→ To do: Write out only the opening lines of the entries, through the line with "i reduced as".

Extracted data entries
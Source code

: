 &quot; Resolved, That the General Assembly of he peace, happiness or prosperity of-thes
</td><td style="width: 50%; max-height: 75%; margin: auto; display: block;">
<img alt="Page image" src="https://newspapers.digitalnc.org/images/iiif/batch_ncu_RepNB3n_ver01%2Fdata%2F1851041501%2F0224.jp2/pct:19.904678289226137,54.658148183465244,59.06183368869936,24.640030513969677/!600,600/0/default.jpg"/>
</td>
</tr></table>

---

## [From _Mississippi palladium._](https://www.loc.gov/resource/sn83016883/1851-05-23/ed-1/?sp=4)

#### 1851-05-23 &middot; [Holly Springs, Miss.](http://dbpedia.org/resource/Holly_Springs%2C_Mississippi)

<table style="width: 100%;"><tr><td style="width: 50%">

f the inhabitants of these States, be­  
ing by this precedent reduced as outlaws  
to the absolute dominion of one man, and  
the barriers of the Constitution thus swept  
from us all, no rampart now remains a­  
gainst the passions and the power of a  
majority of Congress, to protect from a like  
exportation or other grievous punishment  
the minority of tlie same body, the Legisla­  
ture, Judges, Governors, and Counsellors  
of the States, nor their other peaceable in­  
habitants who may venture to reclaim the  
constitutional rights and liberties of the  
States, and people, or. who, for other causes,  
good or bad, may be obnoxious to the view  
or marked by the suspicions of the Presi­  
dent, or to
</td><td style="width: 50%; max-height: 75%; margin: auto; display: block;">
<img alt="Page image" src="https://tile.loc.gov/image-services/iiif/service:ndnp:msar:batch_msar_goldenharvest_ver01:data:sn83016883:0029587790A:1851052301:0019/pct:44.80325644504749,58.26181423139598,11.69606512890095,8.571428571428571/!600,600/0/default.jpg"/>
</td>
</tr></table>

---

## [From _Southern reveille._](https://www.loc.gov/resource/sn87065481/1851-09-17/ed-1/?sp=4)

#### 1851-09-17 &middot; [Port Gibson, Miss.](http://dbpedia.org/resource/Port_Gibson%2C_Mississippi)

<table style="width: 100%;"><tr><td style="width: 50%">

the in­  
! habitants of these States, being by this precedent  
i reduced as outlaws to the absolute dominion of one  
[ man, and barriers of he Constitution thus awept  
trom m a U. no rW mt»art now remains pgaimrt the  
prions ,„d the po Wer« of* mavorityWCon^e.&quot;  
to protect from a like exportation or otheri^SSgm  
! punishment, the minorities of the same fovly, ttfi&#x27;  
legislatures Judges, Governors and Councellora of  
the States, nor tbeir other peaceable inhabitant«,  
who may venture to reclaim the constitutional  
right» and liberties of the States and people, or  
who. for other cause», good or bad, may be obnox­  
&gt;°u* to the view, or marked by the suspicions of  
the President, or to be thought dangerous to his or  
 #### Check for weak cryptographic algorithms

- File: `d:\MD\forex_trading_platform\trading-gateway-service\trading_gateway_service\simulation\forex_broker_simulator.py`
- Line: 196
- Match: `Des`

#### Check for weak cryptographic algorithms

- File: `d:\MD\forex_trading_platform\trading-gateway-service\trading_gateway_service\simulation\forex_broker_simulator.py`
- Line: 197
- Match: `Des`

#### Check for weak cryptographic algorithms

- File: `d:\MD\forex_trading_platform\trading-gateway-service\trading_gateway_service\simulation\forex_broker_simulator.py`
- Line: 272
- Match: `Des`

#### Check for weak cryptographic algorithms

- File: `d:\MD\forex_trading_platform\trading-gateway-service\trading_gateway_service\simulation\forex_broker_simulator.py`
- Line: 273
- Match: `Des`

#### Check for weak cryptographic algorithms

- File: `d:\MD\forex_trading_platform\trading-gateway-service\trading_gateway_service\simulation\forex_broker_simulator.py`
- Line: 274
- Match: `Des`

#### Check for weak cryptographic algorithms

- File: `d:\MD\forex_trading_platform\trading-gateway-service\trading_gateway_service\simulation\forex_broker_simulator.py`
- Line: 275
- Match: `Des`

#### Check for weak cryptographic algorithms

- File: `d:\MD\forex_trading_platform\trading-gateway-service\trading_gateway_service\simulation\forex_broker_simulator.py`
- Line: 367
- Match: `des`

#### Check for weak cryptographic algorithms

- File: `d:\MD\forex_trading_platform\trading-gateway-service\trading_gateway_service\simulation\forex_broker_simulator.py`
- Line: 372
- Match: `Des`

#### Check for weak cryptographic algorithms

→ Answer to the exercise:
Source code

: &quot; Resolved, That the General Assembly of he peace, happiness or prosperity of-thes
</td><td style="width: 50%; max-height: 75%; margin: auto; display: block;">
<img alt="Page image" src="https://newspapers.digitalnc.org/images/iiif/batch_ncu_RepNB3n_ver01%2Fdata%2F1851041501%2F0224.jp2/pct:19.904678289226137,54.658148183465244,59.06183368869936,24.640030513969677/!600,600/0/default.jpg"/>
</td>
</tr></table>

---

## [From _Mississippi palladium._](https://www.loc.gov/resource/sn83016883/1851-05-23/ed-1/?sp=4)

#### 1851-05-23 &middot; [Holly Springs, Miss.](http://dbpedia.org/resource/Holly_Springs%2C_Mississippi)

<table style="width: 100%;"><tr><td style="width: 50%">

f the inhabitants of these States, be­  
ing by this precedent reduced as outlaws  
to the absolute dominion of one man, and  
the barriers of the Constitution thus swept  
from us all, no rampart now remains a­  
gainst the passions and the power of a  
majority of Congress, to protect from a like  
exportation or other grievous punishment  
the minority of tlie same body, the Legisla­  
ture, Judges, Governors, and Counsellors  
of the States, nor their other peaceable in­  
habitants who may venture to reclaim the  
constitutional rights and liberties of the  
States, and people, or. who, for other causes,  
good or bad, may be obnoxious to the view  
or marked by the suspicions of the Presi­  
dent, or to
</td><td style="width: 50%; max-height: 75%; margin: auto; display: block;">
<img alt="Page image" src="https://tile.loc.gov/image-services/iiif/service:ndnp:msar:batch_msar_goldenharvest_ver01:data:sn83016883:0029587790A:1851052301:0019/pct:44.80325644504749,58.26181423139598,11.69606512890095,8.571428571428571/!600,600/0/default.jpg"/>
</td>
</tr></table>

---

## [From _Southern reveille._](https://www.loc.gov/resource/sn87065481/1851-09-17/ed-1/?sp=4)

#### 1851-09-17 &middot; [Port Gibson, Miss.](http://dbpedia.org/resource/Port_Gibson%2C_Mississippi)

<table style="width: 100%;"><tr><td style="width: 50%">

the in­  
! habitants of these States, being by this precedent  
i reduced as outlaws to the absolute dominion of one  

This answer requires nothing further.